ESG research indicates that only 30% of cybersecurity pros feel like they are very knowledgeable about AI or machine learning and their application to cybersecurity defenses. And that’s apparent as, according to research, only 12 percent of enterprise organizations have deployed AI-based security defenses extensively, and 27 percent have deployed AI-based security defenses on a limited basis. If AI is our “Cyber Savior,” why are the numbers so low?In its current stage, AI is very difficult to apply to security defenses for prevention or detection in the true sense of human-like decision making. This is because cybersecurity is not defined by observed rules – like chess or driving a car. AI is challenged to address the unstructured environment and lack of rules within security to address detection, investigation and response. While machine learning is showing interesting capabilities in detecting anomalies and to reduce alert false positives, this is not real AI. At the same time, improved automation is driving security analyst efficiency and effectiveness when defenses are combined and share data.
Metadata + machine learning
Machine learning allows you to train models for specific use cases to develop baselines to understand what is normal. An undesired activity can be part of the baseline, so you use peer groups to detect these exceptions as collusion between random peers is unlikely. Also, over time baselines shift and models have to be updated with new training sessions, or they can experience ‘drift’ from changes in data sources.Humans need to closely define use cases, define optimal data sources, provide feedback and refine models, and validate results.

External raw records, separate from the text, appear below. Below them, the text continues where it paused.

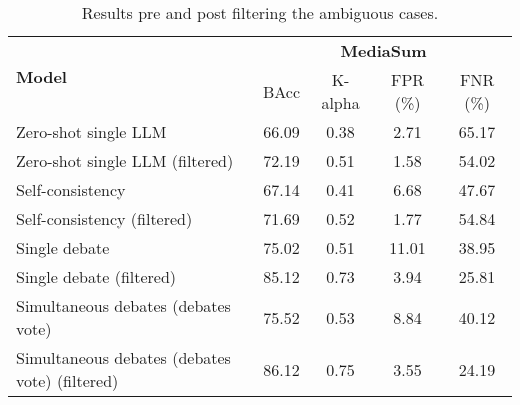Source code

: \begin{table*}
\centering
\begin{tabular}{@{}lcccc@{}}
\toprule
\multirow{2}{*}{\textbf{Model}} & \multicolumn{4}{c}{\textbf{MediaSum}} \\ \cmidrule(l){2-5} 
                                & BAcc  & K-alpha & FPR (\%) & FNR (\%)      

\\ \cmidrule(r){1-5}
Zero-shot single LLM& 66.09	&0.38	&2.71	&65.17
\\
Zero-shot single LLM (filtered) & 72.19	& 0.51	&1.58	&54.02
 \\
\midrule
Self-consistency & 67.14	&0.41&	6.68&	47.67
\\
Self-consistency (filtered) & 71.69	& 0.52 &	1.77	&54.84
 \\
\midrule
Single debate & 75.02	&0.51&	11.01	&38.95
\\
Single debate (filtered) & 85.12&	0.73	&3.94	&25.81
\\
\midrule
Simultaneous debates (debates vote) & 75.52 &	0.53&	8.84&	40.12
 \\
Simultaneous debates (debates vote) (filtered) &86.12	&0.75	&3.55	&24.19
 \\
\bottomrule
\end{tabular}
\caption{Results pre and post filtering the ambiguous cases.}
\label{tab:filtered-main-mediasum}
\end{table*}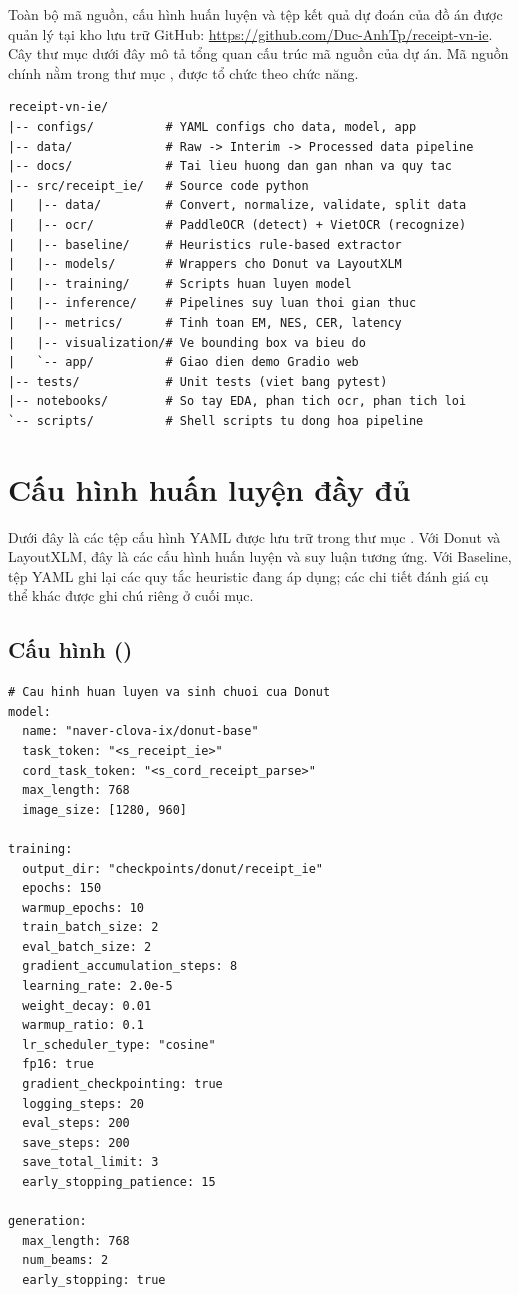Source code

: Toàn bộ mã nguồn, cấu hình huấn luyện và tệp kết quả dự đoán của đồ án được quản lý tại kho lưu trữ GitHub: \url{https://github.com/Duc-AnhTp/receipt-vn-ie}. Cây thư mục dưới đây mô tả tổng quan cấu trúc mã nguồn của dự án. Mã nguồn chính nằm trong thư mục , được tổ chức theo chức năng.

\begin{lstlisting}[caption={Cấu trúc thư mục dự án}, label={lst:project-tree}]
receipt-vn-ie/
|-- configs/          # YAML configs cho data, model, app
|-- data/             # Raw -> Interim -> Processed data pipeline
|-- docs/             # Tai lieu huong dan gan nhan va quy tac
|-- src/receipt_ie/   # Source code python
|   |-- data/         # Convert, normalize, validate, split data
|   |-- ocr/          # PaddleOCR (detect) + VietOCR (recognize)
|   |-- baseline/     # Heuristics rule-based extractor
|   |-- models/       # Wrappers cho Donut va LayoutXLM
|   |-- training/     # Scripts huan luyen model
|   |-- inference/    # Pipelines suy luan thoi gian thuc
|   |-- metrics/      # Tinh toan EM, NES, CER, latency
|   |-- visualization/# Ve bounding box va bieu do
|   `-- app/          # Giao dien demo Gradio web
|-- tests/            # Unit tests (viet bang pytest)
|-- notebooks/        # So tay EDA, phan tich ocr, phan tich loi
`-- scripts/          # Shell scripts tu dong hoa pipeline
\end{lstlisting}


\newpage
\section{Cấu hình huấn luyện đầy đủ}
\label{appendix:configs}

Dưới đây là các tệp cấu hình YAML được lưu trữ trong thư mục . Với Donut và LayoutXLM, đây là các cấu hình huấn luyện và suy luận tương ứng. Với Baseline, tệp YAML ghi lại các quy tắc heuristic đang áp dụng; các chi tiết đánh giá cụ thể khác được ghi chú riêng ở cuối mục.

\subsection{Cấu hình  ()}
\label{appendix:config-donut}

\begin{lstlisting}[style=yaml, caption={Cấu hình huấn luyện \model{Donut}}, label={lst:config-donut}]
# Cau hinh huan luyen va sinh chuoi cua Donut
model:
  name: "naver-clova-ix/donut-base"
  task_token: "<s_receipt_ie>"
  cord_task_token: "<s_cord_receipt_parse>"
  max_length: 768
  image_size: [1280, 960]

training:
  output_dir: "checkpoints/donut/receipt_ie"
  epochs: 150
  warmup_epochs: 10
  train_batch_size: 2
  eval_batch_size: 2
  gradient_accumulation_steps: 8
  learning_rate: 2.0e-5
  weight_decay: 0.01
  warmup_ratio: 0.1
  lr_scheduler_type: "cosine"
  fp16: true
  gradient_checkpointing: true
  logging_steps: 20
  eval_steps: 200
  save_steps: 200
  save_total_limit: 3
  early_stopping_patience: 15

generation:
  max_length: 768
  num_beams: 2
  early_stopping: true
\end{lstlisting}

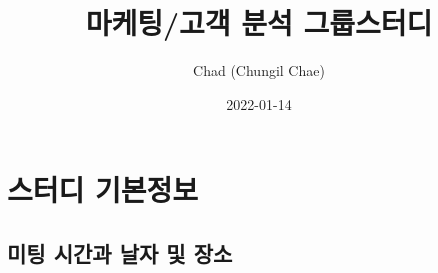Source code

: \documentclass[
]{book}
\title{마케팅/고객 분석 그룹스터디}
\author{Chad (Chungil Chae)}
\date{2022-01-14}
\begin{document}
\maketitle

{
\setcounter{tocdepth}{1}
\tableofcontents
}
\hypertarget{uxc2a4uxd130uxb514-uxae30uxbcf8uxc815uxbcf4}{%
\chapter{스터디 기본정보}\label{uxc2a4uxd130uxb514-uxae30uxbcf8uxc815uxbcf4}}

\hypertarget{uxbbf8uxd305-uxc2dcuxac04uxacfc-uxb0a0uxc790-uxbc0f-uxc7a5uxc18c}{%
\section{미팅 시간과 날자 및 장소}\label{uxbbf8uxd305-uxc2dcuxac04uxacfc-uxb0a0uxc790-uxbc0f-uxc7a5uxc18c}}
\end{document}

Machine learning is quickly becoming a new feature across a wide variety of security solutions. It can find anomalies and nuances in data too fine for humans to detect, and on a consistent basis over long periods of time. For example, DLP is often thought of as a first defense to detect insider threats, however, the reality is DLP alone is not very effective for this specific use case. Adding DLP data into machine learning models focused on insider threat anomalies has shown to be more effective.

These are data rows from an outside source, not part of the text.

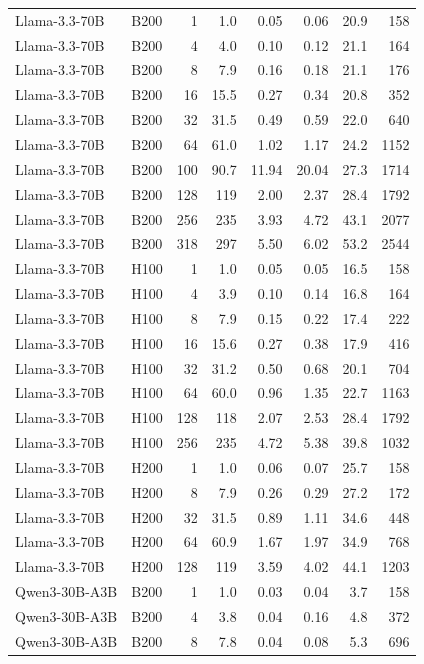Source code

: \begin{longtable}{llrrrrrr}
Llama-3.3-70B & B200 & 1 & 1.0 & 0.05 & 0.06 & 20.9 & 158 \\
Llama-3.3-70B & B200 & 4 & 4.0 & 0.10 & 0.12 & 21.1 & 164 \\
Llama-3.3-70B & B200 & 8 & 7.9 & 0.16 & 0.18 & 21.1 & 176 \\
Llama-3.3-70B & B200 & 16 & 15.5 & 0.27 & 0.34 & 20.8 & 352 \\
Llama-3.3-70B & B200 & 32 & 31.5 & 0.49 & 0.59 & 22.0 & 640 \\
Llama-3.3-70B & B200 & 64 & 61.0 & 1.02 & 1.17 & 24.2 & 1152 \\
Llama-3.3-70B & B200 & 100 & 90.7 & 11.94 & 20.04 & 27.3 & 1714 \\
Llama-3.3-70B & B200 & 128 & 119 & 2.00 & 2.37 & 28.4 & 1792 \\
Llama-3.3-70B & B200 & 256 & 235 & 3.93 & 4.72 & 43.1 & 2077 \\
Llama-3.3-70B & B200 & 318 & 297 & 5.50 & 6.02 & 53.2 & 2544 \\
Llama-3.3-70B & H100 & 1 & 1.0 & 0.05 & 0.05 & 16.5 & 158 \\
Llama-3.3-70B & H100 & 4 & 3.9 & 0.10 & 0.14 & 16.8 & 164 \\
Llama-3.3-70B & H100 & 8 & 7.9 & 0.15 & 0.22 & 17.4 & 222 \\
Llama-3.3-70B & H100 & 16 & 15.6 & 0.27 & 0.38 & 17.9 & 416 \\
Llama-3.3-70B & H100 & 32 & 31.2 & 0.50 & 0.68 & 20.1 & 704 \\
Llama-3.3-70B & H100 & 64 & 60.0 & 0.96 & 1.35 & 22.7 & 1163 \\
Llama-3.3-70B & H100 & 128 & 118 & 2.07 & 2.53 & 28.4 & 1792 \\
Llama-3.3-70B & H100 & 256 & 235 & 4.72 & 5.38 & 39.8 & 1032 \\
Llama-3.3-70B & H200 & 1 & 1.0 & 0.06 & 0.07 & 25.7 & 158 \\
Llama-3.3-70B & H200 & 8 & 7.9 & 0.26 & 0.29 & 27.2 & 172 \\
Llama-3.3-70B & H200 & 32 & 31.5 & 0.89 & 1.11 & 34.6 & 448 \\
Llama-3.3-70B & H200 & 64 & 60.9 & 1.67 & 1.97 & 34.9 & 768 \\
Llama-3.3-70B & H200 & 128 & 119 & 3.59 & 4.02 & 44.1 & 1203 \\
Qwen3-30B-A3B & B200 & 1 & 1.0 & 0.03 & 0.04 & 3.7 & 158 \\
Qwen3-30B-A3B & B200 & 4 & 3.8 & 0.04 & 0.16 & 4.8 & 372 \\
Qwen3-30B-A3B & B200 & 8 & 7.8 & 0.04 & 0.08 & 5.3 & 696 \\

\end{longtable}
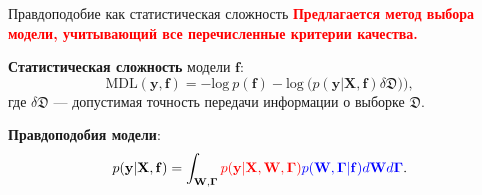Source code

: \documentclass[usenames,dvipsnames,11pt,pdf,utf8,russian,aspectratio=169]{beamer}
\begin{document}
\begin{frame}{Правдоподобие как статистическая сложность}  
\small
\textcolor{red}{\textbf{Предлагается метод выбора модели, учитывающий все перечисленные критерии качества. }}

\textbf{Статистическая сложность} модели $\mathbf{f}$:
\[
	\text{MDL}(\mathbf{y},\mathbf{f}) = -\text{log}~p(\mathbf{f}) - \text{log}~\bigl(p(\mathbf{y}|\mathbf{X}, \mathbf{f})\delta\mathfrak{D})\bigr),
\]
где $\delta\mathfrak{D}$ --- допустимая точность передачи информации о выборке $\mathfrak{D}$.

\textbf{Правдоподобия модели}:                                      
\[                                                                                                                                              
        p(\mathbf{y}|\mathbf{X}, \mathbf{f}) = \int_{\mathbf{W}, \boldsymbol{\Gamma} } \textcolor{red}{p(\mathbf{y}|\mathbf{X},\mathbf{W},  \boldsymbol{\Gamma})} \textcolor{blue}{p(\mathbf{W}, \boldsymbol{\Gamma}| \mathbf{f}) d\mathbf{W}d{\boldsymbol{\Gamma}}}.                         
\]       


\begin{figure}
\vspace{-0.5cm}
  \centering

\end{figure}
\end{frame}
\end{document}
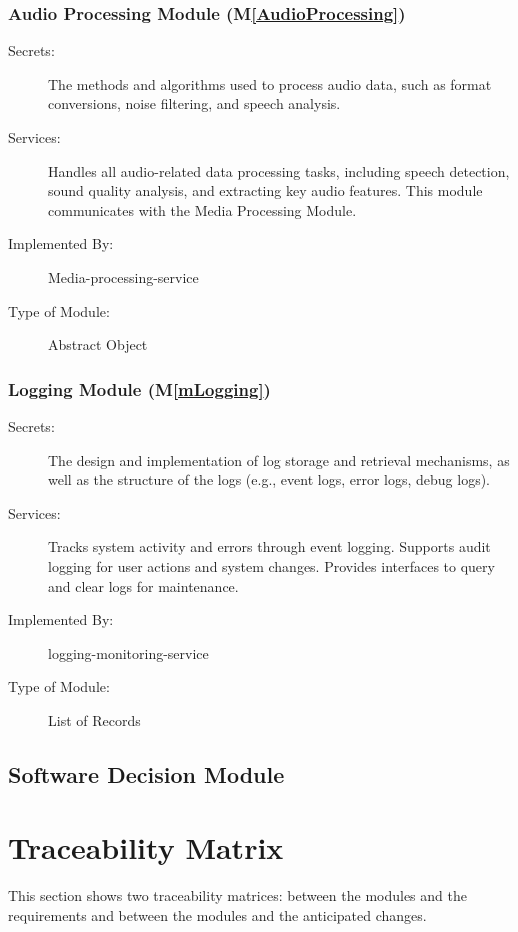 \documentclass[12pt, titlepage]{article}
\newcommand{\mref}[1]{M\ref{#1}}
\begin{document}
\subsubsection{Audio Processing Module (\mref{AudioProcessing})}
\begin{description}
\item[Secrets:] The methods and algorithms used to process audio data, such as format conversions, noise filtering, and speech analysis.
\item[Services:] Handles all audio-related data processing tasks, including speech detection, sound quality analysis, and extracting key audio features. This module communicates with the Media Processing Module.
\item[Implemented By:] Media-processing-service
\item[Type of Module:] Abstract Object
\end{description}

\subsubsection{Logging Module (\mref{mLogging})}
\begin{description}
\item[Secrets:] The design and implementation of log storage and retrieval mechanisms, as well as the structure of the logs (e.g., event logs, error logs, debug logs).
\item[Services:] Tracks system activity and errors through event logging. Supports audit logging for user actions and system changes.
Provides interfaces to query and clear logs for maintenance.
\item[Implemented By:] logging-monitoring-service
\item[Type of Module:] List of Records
\end{description}

\subsection{Software Decision Module}

\section{Traceability Matrix} \label{SecTM}

This section shows two traceability matrices: between the modules and the
requirements and between the modules and the anticipated changes.
\end{document}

Machine learning paired with metadata, going beyond “data about other data” to provide data lineage, relationships, mapping and optimizing is crucial. Metadata is technical, operational, business and social data. For example, as digital transformation drives cloud adoption and increasingly more cloud-native apps, identity access becomes a new perimeter. Traditionally CIOs control identity access management with the objective to enable access while CISOs see the risk. Machine learning has been proven effective to clean up access outliers, dormant accounts, shared access, unknown privilege access, and detecting anomalies based on behavior, peer groups or analytics. This can augment a SOC team’s perspective for detection, investigation and response viewing identity and access as a threat plane. Without machine learning models and metadata, it would be an exhaustive human effort.
Conclusion
There’s a lot of work to be done before we’ll get an “Alexa” for security. Yes, we can use machine learning to find anomalies in data sets using attributes with variation for specific use cases, but this is more about machine learning and advanced statistics than AI. Instead of looking to AI, enterprises today need to be leveraging metadata, machine learning and advanced statistics, alongside improving detection skills and developing internal threat intelligence.At this phase of AI’s maturity, quality metadata for cybersecurity is key as it provides content and context at a lower cost than storing the original data itself and is indexed for fast iterative queries used in threat detection and hunting. AI as a silver bullet is over the horizon and years away, focusing now on quality metadata and specific machine learning models and use cases will provide a better payoff.